Rain is water, and water is life. Kriat Shema is emuna, and emuna is rain. As such, Kriat Shema for a Jew is life and sustenance, in this world and in the next.
 
The symbol of our faith – our emuna in Hashem, the One True G-d – is the Kriat Shema, the declaration of our belief in Hashem at all costs, even at the price of sacrificing our lives. For centuries, Israel’s martyrs – religious and otherwise – went to their deaths with Shema Yisrael on their lips.
 
Shema Yisraelis our number-one national asset. It belongs neither to the Chassidim or Lithuanians, the Sephardis or the Ashkenazis, the black kippas or the knitted kippas, religious or non-religious. The Shema belongs to all of us. We are all beloved sons and daughters of Hashem, and we each have the right of our own personal relationship with our beloved Father in Heaven that the Shema guarantees us.
 
The Shema grants us the privilege of calling Hashem’s Name whenever we want, enjoying our own personal relationship with Him, and being able to turn to Him for every need. But privileges go hand-in-hand with responsibility.
 
We all shoulder the private and public responsibility of developing and strengthening our emuna. That’s what we were sent to this lowly material world for. When we ignore emuna, we shirk our responsibility. When we shirk our responsibility, we fall into spiritual slumber.
 
A commander that finds a sentry sleeping on duty sometimes drops a lighted paper fuse inside the sentry’s boot; that seems to be a rather rude awakening, but the resulting burnt boot, socks, and foot is better than falling into the hands of the enemy. This is the context in which we must view the Carmel fire: better we rectify our blemished emuna now, than to wait for the louder wake-up call of enemy ballistic missiles falling in our midst and igniting fires all over the country.
 
A look at the words of the Shema (Deuteronomy 6:4-9, 11:13-21, and Numbers 15:37-41) is like reading a news commentary:
 
“If you hearken to My commandments… and love G-d… I will give you rainfall… But if you stray… I will be angered… and there will not be rain…”
 
Israel, unlike other countries, lives in rhythm with its seasonal rains. When they fail to arrive, Hashem is telling us that we have spiritual work to do. Once again, this is His way of speaking to us.
 
So why was the fire in the Carmel area? Why wasn’t it in the south of Israel, a much more arid area?
 
The Carmel is very reminiscent of Elijah the Prophet’s challenge to the idol-worshipers during the time of King Ahab (see Kings I, chapter 18). There, he killed the false prophets. The 3-year drought of Elijah’s time, just like the one recently terminated the day after the Carmel fire was extinguished, culminated in a large fire coming down from Heaven on the Carmel and then – rains of blessing, exactly like it did this month.
 
At the time of Elijah and Ahab, people were straddling both sides of the fence. They had Judaism, but with idolatry on the side.
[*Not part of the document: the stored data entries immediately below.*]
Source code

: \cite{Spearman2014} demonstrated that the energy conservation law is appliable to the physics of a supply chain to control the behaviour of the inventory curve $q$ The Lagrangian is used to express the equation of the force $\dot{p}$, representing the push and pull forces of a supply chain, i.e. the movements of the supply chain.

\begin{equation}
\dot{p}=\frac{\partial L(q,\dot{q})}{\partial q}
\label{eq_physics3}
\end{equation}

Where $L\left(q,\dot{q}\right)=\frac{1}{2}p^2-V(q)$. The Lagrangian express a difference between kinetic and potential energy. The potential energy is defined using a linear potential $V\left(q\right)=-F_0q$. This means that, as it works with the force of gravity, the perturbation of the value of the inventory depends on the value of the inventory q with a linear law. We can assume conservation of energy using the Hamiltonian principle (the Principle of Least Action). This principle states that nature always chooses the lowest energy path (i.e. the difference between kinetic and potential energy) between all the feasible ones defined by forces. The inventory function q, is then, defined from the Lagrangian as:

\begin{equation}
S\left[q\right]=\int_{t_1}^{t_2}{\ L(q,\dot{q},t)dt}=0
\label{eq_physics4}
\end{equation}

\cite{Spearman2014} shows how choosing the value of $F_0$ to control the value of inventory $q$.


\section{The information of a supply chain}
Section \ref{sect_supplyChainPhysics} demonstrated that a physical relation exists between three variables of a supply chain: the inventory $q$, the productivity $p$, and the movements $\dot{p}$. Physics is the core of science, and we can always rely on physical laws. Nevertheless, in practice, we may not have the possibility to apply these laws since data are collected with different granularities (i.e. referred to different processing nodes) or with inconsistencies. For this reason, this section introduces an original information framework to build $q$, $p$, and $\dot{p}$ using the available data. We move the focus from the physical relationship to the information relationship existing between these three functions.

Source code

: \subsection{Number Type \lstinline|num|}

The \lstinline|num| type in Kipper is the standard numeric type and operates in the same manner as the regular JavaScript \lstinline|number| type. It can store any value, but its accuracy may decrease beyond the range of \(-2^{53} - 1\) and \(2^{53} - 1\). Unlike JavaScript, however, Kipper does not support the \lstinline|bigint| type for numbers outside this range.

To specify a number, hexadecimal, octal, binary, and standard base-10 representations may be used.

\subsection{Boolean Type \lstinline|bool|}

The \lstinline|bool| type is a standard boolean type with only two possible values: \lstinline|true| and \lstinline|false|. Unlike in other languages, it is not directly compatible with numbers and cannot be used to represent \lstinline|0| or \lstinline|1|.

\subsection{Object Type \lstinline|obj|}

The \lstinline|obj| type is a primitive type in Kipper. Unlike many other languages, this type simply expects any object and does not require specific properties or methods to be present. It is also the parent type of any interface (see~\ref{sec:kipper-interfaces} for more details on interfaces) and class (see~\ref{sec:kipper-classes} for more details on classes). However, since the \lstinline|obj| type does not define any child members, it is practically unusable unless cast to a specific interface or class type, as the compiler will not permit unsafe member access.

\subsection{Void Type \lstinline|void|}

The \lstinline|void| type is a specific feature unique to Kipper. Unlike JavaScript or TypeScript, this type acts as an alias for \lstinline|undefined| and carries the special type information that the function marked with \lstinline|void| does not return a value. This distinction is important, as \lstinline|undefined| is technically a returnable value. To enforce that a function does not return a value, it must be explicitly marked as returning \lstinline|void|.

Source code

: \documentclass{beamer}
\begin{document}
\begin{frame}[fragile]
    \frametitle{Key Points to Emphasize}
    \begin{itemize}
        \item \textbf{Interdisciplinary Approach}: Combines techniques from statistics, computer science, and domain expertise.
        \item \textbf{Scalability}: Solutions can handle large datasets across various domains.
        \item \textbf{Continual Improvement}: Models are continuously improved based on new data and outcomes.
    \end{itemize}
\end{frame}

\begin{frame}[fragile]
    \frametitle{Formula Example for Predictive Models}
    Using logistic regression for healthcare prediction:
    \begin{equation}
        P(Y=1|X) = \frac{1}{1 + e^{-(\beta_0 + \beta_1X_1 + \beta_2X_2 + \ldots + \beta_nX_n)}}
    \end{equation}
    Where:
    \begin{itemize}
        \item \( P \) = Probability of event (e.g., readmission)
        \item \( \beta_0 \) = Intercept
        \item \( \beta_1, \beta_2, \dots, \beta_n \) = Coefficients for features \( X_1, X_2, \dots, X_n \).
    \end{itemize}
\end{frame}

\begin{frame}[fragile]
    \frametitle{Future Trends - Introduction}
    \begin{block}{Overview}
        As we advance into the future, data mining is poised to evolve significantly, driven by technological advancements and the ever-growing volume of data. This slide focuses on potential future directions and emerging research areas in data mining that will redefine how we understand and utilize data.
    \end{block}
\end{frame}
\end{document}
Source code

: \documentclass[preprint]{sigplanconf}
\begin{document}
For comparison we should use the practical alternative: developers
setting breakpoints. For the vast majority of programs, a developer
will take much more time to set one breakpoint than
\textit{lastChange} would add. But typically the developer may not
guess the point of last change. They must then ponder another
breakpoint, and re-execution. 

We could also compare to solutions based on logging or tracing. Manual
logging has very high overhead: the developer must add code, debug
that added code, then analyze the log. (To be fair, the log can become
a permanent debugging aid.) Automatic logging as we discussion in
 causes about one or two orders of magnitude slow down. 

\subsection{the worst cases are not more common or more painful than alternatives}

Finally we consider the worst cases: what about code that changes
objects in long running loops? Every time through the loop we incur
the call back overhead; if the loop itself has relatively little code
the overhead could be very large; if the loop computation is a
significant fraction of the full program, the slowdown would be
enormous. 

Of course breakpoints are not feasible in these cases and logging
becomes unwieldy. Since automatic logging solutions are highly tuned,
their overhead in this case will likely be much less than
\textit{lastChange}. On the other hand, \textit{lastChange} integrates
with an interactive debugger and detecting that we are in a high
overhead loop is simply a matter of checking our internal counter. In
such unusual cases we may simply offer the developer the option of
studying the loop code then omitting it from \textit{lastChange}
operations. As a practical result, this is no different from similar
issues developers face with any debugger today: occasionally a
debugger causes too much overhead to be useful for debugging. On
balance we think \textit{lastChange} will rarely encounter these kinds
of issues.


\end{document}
Eliahu chastised the nation (see Kings I, 18:21); Hashem despises those who hedge their bets.
 
Could it be that we’re still straddling both sides of a fiery fence? Sure, who doesn’t want to eat Chulent and Challa or take a nice nap on Shabbat? But are we serving the false idols of greenback dollars and bodily urges? Does anyone think for a moment that Israel would have to beg for the assistance of foreign nations if its heart was totally with Hashem? It’s time that we place more emphasis on Hashem’s teachings than we do on the latest WikiLeaks…
 
No one in this generation – religious or otherwise – can claim that they didn’t know about emuna. Hashem sent us a magnificent gift by way of my beloved teacher and spiritual guide Rabbi Shalom Arush shlit’a known as The Garden of Emuna. Let’s get off the fiery fence and start bringing the light of emuna into our lives. By turning forest fires into the fires of emuna, we’ll illuminate the world instead of burning it to a crisp. There’s no time to waste.